▸ Material shown
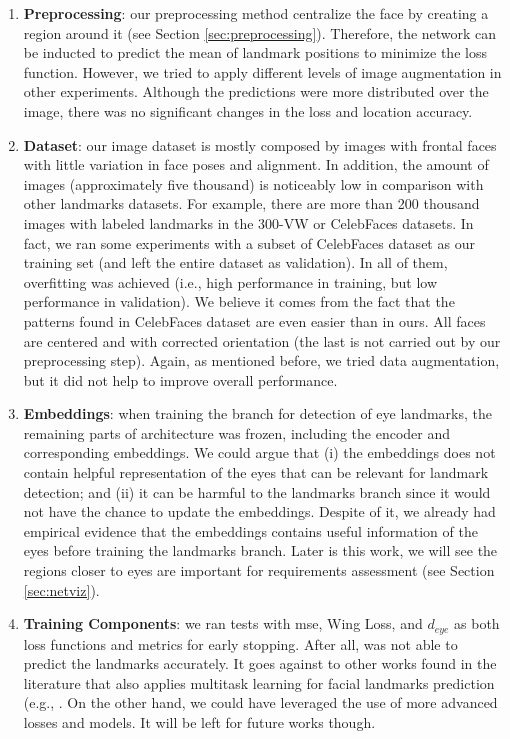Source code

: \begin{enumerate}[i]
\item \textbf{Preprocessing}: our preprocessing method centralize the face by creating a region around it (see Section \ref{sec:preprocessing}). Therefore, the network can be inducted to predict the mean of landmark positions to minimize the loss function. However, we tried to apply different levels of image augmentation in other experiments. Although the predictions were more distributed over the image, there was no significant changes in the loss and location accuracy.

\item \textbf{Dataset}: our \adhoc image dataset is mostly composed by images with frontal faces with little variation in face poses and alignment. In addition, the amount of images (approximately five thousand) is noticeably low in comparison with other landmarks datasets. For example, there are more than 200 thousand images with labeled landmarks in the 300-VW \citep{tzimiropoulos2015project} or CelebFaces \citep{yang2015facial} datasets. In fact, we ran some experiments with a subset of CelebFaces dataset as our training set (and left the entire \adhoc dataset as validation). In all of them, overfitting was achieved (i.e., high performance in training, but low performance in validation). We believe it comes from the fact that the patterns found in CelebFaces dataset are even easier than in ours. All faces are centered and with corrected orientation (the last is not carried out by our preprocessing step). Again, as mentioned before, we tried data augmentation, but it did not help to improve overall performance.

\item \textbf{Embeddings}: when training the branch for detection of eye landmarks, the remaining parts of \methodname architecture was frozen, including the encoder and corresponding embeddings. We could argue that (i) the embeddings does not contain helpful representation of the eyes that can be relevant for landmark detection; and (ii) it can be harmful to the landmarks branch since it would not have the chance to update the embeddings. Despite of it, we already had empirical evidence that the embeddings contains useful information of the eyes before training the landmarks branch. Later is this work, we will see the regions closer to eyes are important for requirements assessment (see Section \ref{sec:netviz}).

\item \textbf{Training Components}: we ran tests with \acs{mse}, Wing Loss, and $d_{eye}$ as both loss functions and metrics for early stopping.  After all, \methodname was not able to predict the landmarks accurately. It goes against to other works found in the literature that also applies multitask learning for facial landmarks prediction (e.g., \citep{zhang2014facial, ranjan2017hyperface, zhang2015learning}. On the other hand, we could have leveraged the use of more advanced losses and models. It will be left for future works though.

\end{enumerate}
...
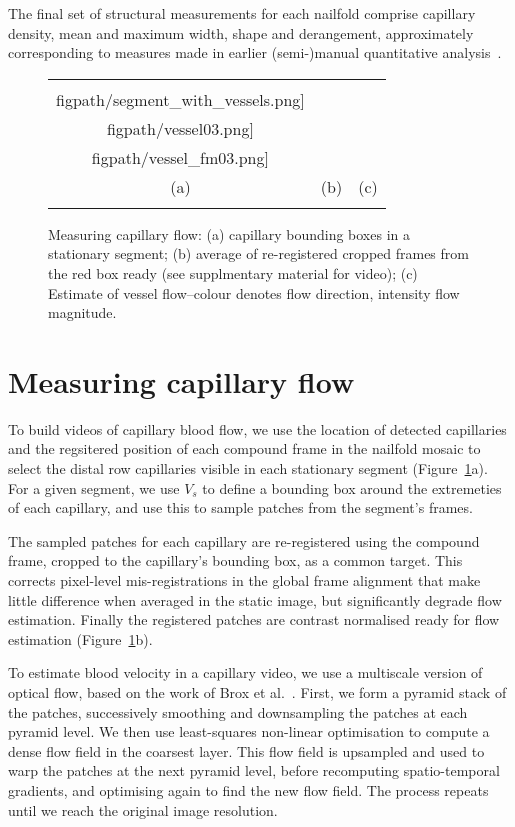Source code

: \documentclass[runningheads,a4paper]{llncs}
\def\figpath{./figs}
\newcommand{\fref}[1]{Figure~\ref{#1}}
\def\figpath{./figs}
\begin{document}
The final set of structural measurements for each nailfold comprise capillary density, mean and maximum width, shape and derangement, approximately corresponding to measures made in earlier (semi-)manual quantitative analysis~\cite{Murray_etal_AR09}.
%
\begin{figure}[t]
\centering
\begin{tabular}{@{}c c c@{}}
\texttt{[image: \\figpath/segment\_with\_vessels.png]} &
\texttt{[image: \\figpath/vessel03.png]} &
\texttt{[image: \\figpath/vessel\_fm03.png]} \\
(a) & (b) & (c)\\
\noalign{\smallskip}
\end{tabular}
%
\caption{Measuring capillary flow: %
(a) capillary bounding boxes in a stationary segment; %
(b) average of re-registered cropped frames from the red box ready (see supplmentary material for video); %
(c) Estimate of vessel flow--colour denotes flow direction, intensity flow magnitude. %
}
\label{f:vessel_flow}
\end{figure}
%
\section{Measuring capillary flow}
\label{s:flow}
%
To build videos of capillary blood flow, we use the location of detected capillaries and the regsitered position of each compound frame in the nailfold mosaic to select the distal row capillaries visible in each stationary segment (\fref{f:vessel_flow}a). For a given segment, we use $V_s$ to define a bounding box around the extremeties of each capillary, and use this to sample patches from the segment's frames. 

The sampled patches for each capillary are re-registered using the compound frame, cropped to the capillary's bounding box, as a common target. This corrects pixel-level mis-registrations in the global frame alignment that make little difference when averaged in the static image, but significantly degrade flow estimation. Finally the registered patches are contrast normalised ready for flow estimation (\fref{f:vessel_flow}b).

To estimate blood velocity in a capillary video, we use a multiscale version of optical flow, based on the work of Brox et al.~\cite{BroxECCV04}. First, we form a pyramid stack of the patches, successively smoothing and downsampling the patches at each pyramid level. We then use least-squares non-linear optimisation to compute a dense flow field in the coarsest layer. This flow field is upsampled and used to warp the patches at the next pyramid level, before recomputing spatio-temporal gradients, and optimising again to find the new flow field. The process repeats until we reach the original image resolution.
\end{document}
...
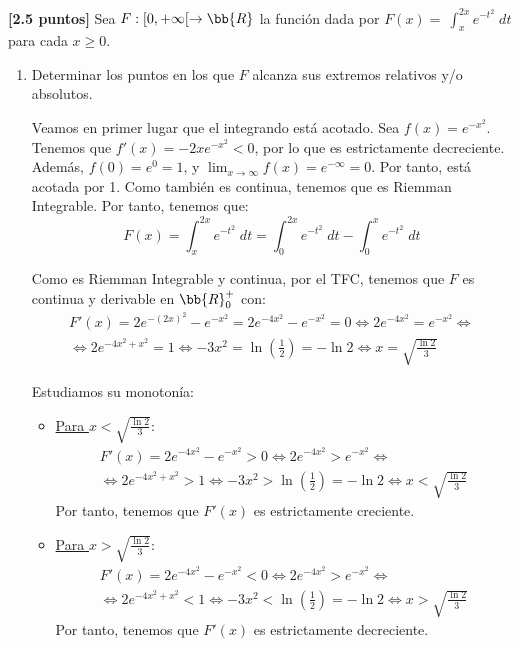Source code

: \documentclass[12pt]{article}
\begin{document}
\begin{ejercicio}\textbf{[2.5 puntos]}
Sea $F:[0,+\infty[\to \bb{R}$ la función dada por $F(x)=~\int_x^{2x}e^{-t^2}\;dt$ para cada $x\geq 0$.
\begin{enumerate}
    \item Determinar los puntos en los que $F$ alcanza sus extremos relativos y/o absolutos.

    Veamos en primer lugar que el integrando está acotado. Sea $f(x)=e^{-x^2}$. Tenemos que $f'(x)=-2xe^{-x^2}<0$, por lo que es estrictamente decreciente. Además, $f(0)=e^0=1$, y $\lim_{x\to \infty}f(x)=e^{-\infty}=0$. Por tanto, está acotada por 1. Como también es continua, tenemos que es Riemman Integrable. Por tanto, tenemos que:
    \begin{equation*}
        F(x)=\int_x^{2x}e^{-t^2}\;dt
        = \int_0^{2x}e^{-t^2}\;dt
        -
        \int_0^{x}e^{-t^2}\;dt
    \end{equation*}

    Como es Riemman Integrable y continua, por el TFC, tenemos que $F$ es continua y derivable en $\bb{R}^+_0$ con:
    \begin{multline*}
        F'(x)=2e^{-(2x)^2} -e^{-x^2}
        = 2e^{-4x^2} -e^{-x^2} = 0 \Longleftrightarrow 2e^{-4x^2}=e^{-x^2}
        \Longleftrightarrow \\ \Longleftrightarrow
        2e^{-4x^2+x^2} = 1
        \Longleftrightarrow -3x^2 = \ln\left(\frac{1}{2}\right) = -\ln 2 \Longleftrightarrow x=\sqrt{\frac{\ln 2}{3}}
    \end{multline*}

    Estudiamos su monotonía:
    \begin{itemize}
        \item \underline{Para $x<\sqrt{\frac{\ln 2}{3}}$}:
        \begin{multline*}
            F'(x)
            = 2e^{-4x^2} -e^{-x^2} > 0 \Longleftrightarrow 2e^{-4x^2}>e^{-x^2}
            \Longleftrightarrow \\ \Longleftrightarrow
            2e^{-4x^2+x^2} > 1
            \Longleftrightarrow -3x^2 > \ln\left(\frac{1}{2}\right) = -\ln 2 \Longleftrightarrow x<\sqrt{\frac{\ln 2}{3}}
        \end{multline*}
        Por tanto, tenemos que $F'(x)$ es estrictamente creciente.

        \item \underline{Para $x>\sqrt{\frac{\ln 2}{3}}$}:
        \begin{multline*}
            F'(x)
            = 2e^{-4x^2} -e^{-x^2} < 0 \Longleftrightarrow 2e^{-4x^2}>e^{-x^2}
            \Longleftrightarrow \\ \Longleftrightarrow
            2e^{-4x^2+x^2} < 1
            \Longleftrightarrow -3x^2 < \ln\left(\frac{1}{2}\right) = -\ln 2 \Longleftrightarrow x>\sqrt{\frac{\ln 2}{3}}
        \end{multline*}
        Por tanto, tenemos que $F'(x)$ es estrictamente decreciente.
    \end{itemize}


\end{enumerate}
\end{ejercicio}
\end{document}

▸ Work request
Looking at the records above, which lines contain "Riemman"? Copy those lines.

▸ Written answer
    Veamos en primer lugar que el integrando está acotado. Sea $f(x)=e^{-x^2}$. Tenemos que $f'(x)=-2xe^{-x^2}<0$, por lo que es estrictamente decreciente. Además, $f(0)=e^0=1$, y $\lim_{x\to \infty}f(x)=e^{-\infty}=0$. Por tanto, está acotada por 1. Como también es continua, tenemos que es Riemman Integrable. Por tanto, tenemos que:
    Como es Riemman Integrable y continua, por el TFC, tenemos que $F$ es continua y derivable en $\bb{R}^+_0$ con:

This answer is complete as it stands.